WHAT YOU WILL DO – Work out how many lines of this material hold the word "best". Write only that number.

===== MATERIAL PROVIDED

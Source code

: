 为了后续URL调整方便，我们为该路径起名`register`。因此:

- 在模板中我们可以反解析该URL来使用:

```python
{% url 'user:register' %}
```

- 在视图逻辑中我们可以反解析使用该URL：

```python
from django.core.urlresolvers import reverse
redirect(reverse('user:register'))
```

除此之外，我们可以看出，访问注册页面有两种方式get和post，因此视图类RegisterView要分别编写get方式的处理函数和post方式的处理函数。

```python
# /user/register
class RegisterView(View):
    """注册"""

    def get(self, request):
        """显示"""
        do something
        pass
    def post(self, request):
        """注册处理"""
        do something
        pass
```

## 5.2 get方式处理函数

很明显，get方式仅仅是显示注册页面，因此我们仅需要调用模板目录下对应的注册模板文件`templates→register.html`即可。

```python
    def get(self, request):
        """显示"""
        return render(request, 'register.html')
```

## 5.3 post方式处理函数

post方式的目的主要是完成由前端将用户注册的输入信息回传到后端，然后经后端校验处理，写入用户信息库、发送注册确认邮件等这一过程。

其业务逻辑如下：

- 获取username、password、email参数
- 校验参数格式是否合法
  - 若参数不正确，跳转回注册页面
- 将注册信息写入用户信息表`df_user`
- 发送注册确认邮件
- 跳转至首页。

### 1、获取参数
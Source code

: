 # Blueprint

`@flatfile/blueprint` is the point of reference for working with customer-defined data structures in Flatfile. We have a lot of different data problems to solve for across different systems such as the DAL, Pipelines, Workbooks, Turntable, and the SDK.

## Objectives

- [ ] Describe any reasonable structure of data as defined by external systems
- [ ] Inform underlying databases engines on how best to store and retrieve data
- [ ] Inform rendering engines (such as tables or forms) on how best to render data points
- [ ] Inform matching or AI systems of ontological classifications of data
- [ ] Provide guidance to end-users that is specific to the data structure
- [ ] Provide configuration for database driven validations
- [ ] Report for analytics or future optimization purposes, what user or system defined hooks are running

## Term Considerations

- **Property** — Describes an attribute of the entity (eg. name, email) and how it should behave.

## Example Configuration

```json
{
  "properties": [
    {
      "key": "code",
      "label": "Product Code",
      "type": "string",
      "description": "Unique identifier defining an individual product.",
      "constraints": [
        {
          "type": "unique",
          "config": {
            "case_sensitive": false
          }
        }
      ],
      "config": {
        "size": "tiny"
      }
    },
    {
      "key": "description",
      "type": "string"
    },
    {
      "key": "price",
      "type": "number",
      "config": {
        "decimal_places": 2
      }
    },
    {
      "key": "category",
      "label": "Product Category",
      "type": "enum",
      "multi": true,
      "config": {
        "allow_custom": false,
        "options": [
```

==========

ANSWER BELOW – 2